On December 13, 2016, President Obama signed the 21st Century Cures Act (“Cures Act”), Pub. L. 114-255, which aims to expand medical research and expedite the approvals of drug therapies for patients.  The Cures Act also contains several provisions related to the HIPAA Privacy and Security Rules.  None of these provisions make substantive changes to the HIPAA regulations at this time; in several instances, they direct the Secretary of Health and Human Services (“HHS”) to study whether the HIPAA regulations should be revised or clarified to remove any potential barriers to optimal patient care and communication or to the availability of patient information for medical research.

HIPAA and Mental Health

Title XI of the Cures Act is entitled “Compassionate Communication on HIPAA” and aims to clarify HIPAA’s requirements governing the delivery of mental health services. In Section 11002 of the bill, Congress directs HHS to convene “relevant stakeholders” to discuss the effect of HIPAA on mental health care.  The Cures Act specifies that such meeting shall occur no later than one year after HHS finalizes proposed updates to SAMHSA confidentiality rules governing mental health and substance abuse services.  We previously discussed the proposed changes to these rules on the Inside Privacy blog.

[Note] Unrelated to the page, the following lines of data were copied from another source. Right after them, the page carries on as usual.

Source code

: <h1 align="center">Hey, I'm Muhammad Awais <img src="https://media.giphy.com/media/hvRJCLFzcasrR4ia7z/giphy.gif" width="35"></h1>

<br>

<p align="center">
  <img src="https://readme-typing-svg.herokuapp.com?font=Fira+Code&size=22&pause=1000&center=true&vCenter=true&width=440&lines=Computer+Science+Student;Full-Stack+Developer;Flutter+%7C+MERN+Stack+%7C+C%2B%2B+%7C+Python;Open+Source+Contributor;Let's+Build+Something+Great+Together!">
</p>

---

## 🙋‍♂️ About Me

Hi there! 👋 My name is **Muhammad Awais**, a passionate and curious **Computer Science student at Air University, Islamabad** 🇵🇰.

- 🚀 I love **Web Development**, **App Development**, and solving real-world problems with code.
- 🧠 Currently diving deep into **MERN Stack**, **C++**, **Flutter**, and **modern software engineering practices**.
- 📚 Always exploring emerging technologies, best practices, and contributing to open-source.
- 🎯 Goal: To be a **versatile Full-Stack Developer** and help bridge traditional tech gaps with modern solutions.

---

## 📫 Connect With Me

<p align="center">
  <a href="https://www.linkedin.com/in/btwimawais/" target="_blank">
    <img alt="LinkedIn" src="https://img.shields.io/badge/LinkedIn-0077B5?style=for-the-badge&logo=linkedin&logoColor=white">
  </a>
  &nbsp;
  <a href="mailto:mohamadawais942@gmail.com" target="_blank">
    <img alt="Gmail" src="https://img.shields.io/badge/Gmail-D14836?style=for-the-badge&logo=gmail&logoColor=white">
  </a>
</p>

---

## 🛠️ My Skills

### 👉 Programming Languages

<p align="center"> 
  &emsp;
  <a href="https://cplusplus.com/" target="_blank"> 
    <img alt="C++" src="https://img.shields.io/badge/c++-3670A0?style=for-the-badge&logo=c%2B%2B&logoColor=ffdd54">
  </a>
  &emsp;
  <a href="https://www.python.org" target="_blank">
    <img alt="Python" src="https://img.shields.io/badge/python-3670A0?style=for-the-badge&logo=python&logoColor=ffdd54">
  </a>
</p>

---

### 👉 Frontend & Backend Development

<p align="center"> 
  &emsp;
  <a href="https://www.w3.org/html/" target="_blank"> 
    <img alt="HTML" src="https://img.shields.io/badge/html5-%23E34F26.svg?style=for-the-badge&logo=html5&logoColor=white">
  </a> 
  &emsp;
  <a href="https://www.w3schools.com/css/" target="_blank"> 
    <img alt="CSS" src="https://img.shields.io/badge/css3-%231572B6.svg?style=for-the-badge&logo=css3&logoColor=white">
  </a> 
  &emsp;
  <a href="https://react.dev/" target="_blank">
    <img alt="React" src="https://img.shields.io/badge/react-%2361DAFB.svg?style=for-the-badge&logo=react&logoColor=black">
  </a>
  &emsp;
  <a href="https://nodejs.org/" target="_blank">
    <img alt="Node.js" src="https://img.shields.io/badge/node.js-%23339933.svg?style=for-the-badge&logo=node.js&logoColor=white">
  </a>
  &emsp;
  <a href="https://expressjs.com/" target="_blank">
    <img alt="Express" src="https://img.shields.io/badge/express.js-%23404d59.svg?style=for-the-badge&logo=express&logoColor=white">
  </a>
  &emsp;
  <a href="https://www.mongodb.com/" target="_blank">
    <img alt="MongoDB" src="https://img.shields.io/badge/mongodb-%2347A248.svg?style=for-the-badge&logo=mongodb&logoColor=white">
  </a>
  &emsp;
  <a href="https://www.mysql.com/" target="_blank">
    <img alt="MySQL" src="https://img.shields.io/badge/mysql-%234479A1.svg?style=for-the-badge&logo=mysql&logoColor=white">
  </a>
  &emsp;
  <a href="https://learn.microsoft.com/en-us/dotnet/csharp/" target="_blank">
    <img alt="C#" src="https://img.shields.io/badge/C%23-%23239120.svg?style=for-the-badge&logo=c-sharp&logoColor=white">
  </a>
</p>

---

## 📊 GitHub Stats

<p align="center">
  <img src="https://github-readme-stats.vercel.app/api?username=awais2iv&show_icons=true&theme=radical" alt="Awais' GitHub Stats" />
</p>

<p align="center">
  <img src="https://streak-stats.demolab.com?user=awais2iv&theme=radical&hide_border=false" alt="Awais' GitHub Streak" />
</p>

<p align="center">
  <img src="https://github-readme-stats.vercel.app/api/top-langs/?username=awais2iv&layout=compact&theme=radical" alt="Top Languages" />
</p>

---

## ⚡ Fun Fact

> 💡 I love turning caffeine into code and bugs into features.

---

Congress also directs HHS to issue guidance that clarifies the circumstances under which HIPAA permits a covered entity to disclose information to family members and caregivers. This provision stems from a concern by Congress, expressed in the legislation, that “there is confusion in the health care community” regarding permissible practices under HIPAA that may hinder appropriate communication between health care providers and caregivers.

In addition, Congress directs HHS to develop model training programs that focus on permitted uses and disclosures of protected health information (“PHI”) of patients seeking or undergoing mental health or substance abuse treatment. The Cures Act specifically calls for HHS to consider the input of relevant organizations and associations–such as medical societies, licensing boards, and providers–in developing and reviewing these training programs.

HIPAA and Research

Section 2063 of the Cures Act directs HHS to issue guidance clarifying that HIPAA does not prohibit a covered entity’s granting remote access to PHI to a researcher for activities taken as reviews preparatory to research. (The current regulations provide that PHI may not be removed from the covered entity in the course of such review, and there had been some concern that remote access might be viewed as removing PHI from the covered entity.)  The Cures Act specifies that remote access to PHI must meet minimum safeguards consistent with HIPAA’s Privacy and Security Rules.

This section also directs HHS to issue guidance on “streamlining” authorizations for the use of PHI for research. In particular, the section directs that the guidance should address how valid authorizations should communicate whether PHI can be used for future research purposes.

Finally, section 2063 directs HHS to convene a working group to study and report on the uses and disclosures of PHI for research purposes. The working group must include representatives from relevant federal agencies (NIH, CDC, FDA) as well as researchers, patients, health care providers, and experts in health care privacy, security, and technology.  The working group is expected to release a report on whether HIPAA should be modified to permit greater use of PHI for research purposes.